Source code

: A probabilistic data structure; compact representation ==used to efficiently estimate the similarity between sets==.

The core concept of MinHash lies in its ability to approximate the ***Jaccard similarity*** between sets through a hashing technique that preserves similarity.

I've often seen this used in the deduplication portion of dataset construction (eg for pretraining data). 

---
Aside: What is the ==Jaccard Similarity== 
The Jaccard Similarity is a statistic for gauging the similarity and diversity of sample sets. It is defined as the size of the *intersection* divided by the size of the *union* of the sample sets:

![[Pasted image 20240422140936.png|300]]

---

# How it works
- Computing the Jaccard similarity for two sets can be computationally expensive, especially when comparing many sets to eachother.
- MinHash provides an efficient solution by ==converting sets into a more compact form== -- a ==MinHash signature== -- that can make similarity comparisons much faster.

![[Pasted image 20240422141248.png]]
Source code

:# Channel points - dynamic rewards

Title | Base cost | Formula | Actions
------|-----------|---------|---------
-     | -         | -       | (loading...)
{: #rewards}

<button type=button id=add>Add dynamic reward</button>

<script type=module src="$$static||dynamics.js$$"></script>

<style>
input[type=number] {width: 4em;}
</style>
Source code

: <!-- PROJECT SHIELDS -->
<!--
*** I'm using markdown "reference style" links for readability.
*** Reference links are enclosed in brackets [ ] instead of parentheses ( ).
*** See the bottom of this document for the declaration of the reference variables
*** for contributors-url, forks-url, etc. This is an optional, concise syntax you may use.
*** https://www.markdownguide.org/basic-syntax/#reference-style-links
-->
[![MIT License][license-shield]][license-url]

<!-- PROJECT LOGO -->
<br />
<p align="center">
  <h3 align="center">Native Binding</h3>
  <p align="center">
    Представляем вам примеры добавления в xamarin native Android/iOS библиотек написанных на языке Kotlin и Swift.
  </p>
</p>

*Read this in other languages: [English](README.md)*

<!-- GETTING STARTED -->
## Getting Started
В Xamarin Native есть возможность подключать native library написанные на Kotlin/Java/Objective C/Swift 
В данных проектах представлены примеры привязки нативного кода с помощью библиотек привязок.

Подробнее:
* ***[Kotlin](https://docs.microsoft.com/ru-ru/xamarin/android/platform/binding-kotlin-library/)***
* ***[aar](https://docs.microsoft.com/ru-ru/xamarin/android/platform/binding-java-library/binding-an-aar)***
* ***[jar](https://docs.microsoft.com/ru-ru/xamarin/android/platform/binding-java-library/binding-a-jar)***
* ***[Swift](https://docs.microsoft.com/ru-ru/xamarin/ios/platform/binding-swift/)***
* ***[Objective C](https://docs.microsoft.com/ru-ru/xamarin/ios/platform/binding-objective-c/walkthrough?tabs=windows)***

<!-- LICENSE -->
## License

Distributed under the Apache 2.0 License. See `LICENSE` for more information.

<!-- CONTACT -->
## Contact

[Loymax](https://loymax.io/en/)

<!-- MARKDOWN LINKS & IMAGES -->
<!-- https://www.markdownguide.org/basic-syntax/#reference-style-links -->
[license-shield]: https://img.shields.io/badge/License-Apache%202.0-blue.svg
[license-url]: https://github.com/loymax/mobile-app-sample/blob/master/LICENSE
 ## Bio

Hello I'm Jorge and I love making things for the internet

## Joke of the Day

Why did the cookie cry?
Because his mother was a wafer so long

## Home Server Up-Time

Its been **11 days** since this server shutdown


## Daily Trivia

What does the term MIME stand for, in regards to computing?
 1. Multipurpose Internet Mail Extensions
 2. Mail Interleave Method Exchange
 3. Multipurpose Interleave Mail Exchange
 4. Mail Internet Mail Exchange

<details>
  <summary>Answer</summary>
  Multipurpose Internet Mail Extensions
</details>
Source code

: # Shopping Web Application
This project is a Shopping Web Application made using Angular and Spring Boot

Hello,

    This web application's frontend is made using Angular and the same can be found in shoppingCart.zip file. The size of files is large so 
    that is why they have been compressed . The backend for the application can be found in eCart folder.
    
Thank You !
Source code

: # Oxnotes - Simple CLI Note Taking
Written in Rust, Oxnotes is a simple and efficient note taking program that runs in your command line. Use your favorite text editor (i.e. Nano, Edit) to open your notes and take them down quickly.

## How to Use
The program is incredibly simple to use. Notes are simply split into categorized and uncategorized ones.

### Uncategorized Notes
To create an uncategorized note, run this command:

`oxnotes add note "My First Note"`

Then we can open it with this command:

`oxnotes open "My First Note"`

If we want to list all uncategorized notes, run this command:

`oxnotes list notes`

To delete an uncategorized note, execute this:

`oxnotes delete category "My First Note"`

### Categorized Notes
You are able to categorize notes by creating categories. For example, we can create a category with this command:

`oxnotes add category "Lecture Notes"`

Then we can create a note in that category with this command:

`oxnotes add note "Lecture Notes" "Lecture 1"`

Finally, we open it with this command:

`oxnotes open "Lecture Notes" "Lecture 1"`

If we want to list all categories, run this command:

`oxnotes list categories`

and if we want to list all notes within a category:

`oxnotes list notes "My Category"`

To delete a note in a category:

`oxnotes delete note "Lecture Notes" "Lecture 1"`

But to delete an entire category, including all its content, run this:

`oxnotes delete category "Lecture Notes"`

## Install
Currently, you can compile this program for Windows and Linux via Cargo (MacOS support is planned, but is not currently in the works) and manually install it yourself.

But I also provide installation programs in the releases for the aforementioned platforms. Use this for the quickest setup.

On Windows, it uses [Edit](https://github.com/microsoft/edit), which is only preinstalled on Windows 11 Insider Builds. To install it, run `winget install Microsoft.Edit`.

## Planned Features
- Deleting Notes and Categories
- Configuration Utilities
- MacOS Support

> **Prompt**
The entries shown above must be reproduced in full, exactly as written.

> **Answer box**
Source code

: A probabilistic data structure; compact representation ==used to efficiently estimate the similarity between sets==.

The core concept of MinHash lies in its ability to approximate the ***Jaccard similarity*** between sets through a hashing technique that preserves similarity.

I've often seen this used in the deduplication portion of dataset construction (eg for pretraining data). 

---
Aside: What is the ==Jaccard Similarity== 
The Jaccard Similarity is a statistic for gauging the similarity and diversity of sample sets. It is defined as the size of the *intersection* divided by the size of the *union* of the sample sets:

![[Pasted image 20240422140936.png|300]]

---

# How it works
- Computing the Jaccard similarity for two sets can be computationally expensive, especially when comparing many sets to eachother.
- MinHash provides an efficient solution by ==converting sets into a more compact form== -- a ==MinHash signature== -- that can make similarity comparisons much faster.

![[Pasted image 20240422141248.png]]
Source code

:# Channel points - dynamic rewards

Title | Base cost | Formula | Actions
------|-----------|---------|---------
-     | -         | -       | (loading...)
{: #rewards}

<button type=button id=add>Add dynamic reward</button>

<script type=module src="$$static||dynamics.js$$"></script>

<style>
input[type=number] {width: 4em;}
</style>
Source code

: <!-- PROJECT SHIELDS -->
<!--
*** I'm using markdown "reference style" links for readability.
*** Reference links are enclosed in brackets [ ] instead of parentheses ( ).
*** See the bottom of this document for the declaration of the reference variables
*** for contributors-url, forks-url, etc. This is an optional, concise syntax you may use.
*** https://www.markdownguide.org/basic-syntax/#reference-style-links
-->
[![MIT License][license-shield]][license-url]

<!-- PROJECT LOGO -->
<br />
<p align="center">
  <h3 align="center">Native Binding</h3>
  <p align="center">
    Представляем вам примеры добавления в xamarin native Android/iOS библиотек написанных на языке Kotlin и Swift.
  </p>
</p>

*Read this in other languages: [English](README.md)*

<!-- GETTING STARTED -->
## Getting Started
В Xamarin Native есть возможность подключать native library написанные на Kotlin/Java/Objective C/Swift 
В данных проектах представлены примеры привязки нативного кода с помощью библиотек привязок.

Подробнее:
* ***[Kotlin](https://docs.microsoft.com/ru-ru/xamarin/android/platform/binding-kotlin-library/)***
* ***[aar](https://docs.microsoft.com/ru-ru/xamarin/android/platform/binding-java-library/binding-an-aar)***
* ***[jar](https://docs.microsoft.com/ru-ru/xamarin/android/platform/binding-java-library/binding-a-jar)***
* ***[Swift](https://docs.microsoft.com/ru-ru/xamarin/ios/platform/binding-swift/)***
* ***[Objective C](https://docs.microsoft.com/ru-ru/xamarin/ios/platform/binding-objective-c/walkthrough?tabs=windows)***

<!-- LICENSE -->
## License

Distributed under the Apache 2.0 License. See `LICENSE` for more information.

<!-- CONTACT -->
## Contact

[Loymax](https://loymax.io/en/)

<!-- MARKDOWN LINKS & IMAGES -->
<!-- https://www.markdownguide.org/basic-syntax/#reference-style-links -->
[license-shield]: https://img.shields.io/badge/License-Apache%202.0-blue.svg
[license-url]: https://github.com/loymax/mobile-app-sample/blob/master/LICENSE
 ## Bio

Hello I'm Jorge and I love making things for the internet

## Joke of the Day

Why did the cookie cry?
Because his mother was a wafer so long

## Home Server Up-Time

Its been **11 days** since this server shutdown


## Daily Trivia

What does the term MIME stand for, in regards to computing?
 1. Multipurpose Internet Mail Extensions
 2. Mail Interleave Method Exchange
 3. Multipurpose Interleave Mail Exchange
 4. Mail Internet Mail Exchange

<details>
  <summary>Answer</summary>
  Multipurpose Internet Mail Extensions
</details>
Source code

: # Shopping Web Application
This project is a Shopping Web Application made using Angular and Spring Boot

Hello,

    This web application's frontend is made using Angular and the same can be found in shoppingCart.zip file. The size of files is large so 
    that is why they have been compressed . The backend for the application can be found in eCart folder.
    
Thank You !
Source code

: # Oxnotes - Simple CLI Note Taking
Written in Rust, Oxnotes is a simple and efficient note taking program that runs in your command line. Use your favorite text editor (i.e. Nano, Edit) to open your notes and take them down quickly.

## How to Use
The program is incredibly simple to use. Notes are simply split into categorized and uncategorized ones.

### Uncategorized Notes
To create an uncategorized note, run this command:

`oxnotes add note "My First Note"`

Then we can open it with this command:

`oxnotes open "My First Note"`

If we want to list all uncategorized notes, run this command:

`oxnotes list notes`

To delete an uncategorized note, execute this:

`oxnotes delete category "My First Note"`

### Categorized Notes
You are able to categorize notes by creating categories. For example, we can create a category with this command:

`oxnotes add category "Lecture Notes"`

Then we can create a note in that category with this command:

`oxnotes add note "Lecture Notes" "Lecture 1"`

Finally, we open it with this command:

`oxnotes open "Lecture Notes" "Lecture 1"`

If we want to list all categories, run this command:

`oxnotes list categories`

and if we want to list all notes within a category:

`oxnotes list notes "My Category"`

To delete a note in a category:

`oxnotes delete note "Lecture Notes" "Lecture 1"`

But to delete an entire category, including all its content, run this:

`oxnotes delete category "Lecture Notes"`

## Install
Currently, you can compile this program for Windows and Linux via Cargo (MacOS support is planned, but is not currently in the works) and manually install it yourself.

But I also provide installation programs in the releases for the aforementioned platforms. Use this for the quickest setup.

On Windows, it uses [Edit](https://github.com/microsoft/edit), which is only preinstalled on Windows 11 Insider Builds. To install it, run `winget install Microsoft.Edit`.

## Planned Features
- Deleting Notes and Categories
- Configuration Utilities
- MacOS Support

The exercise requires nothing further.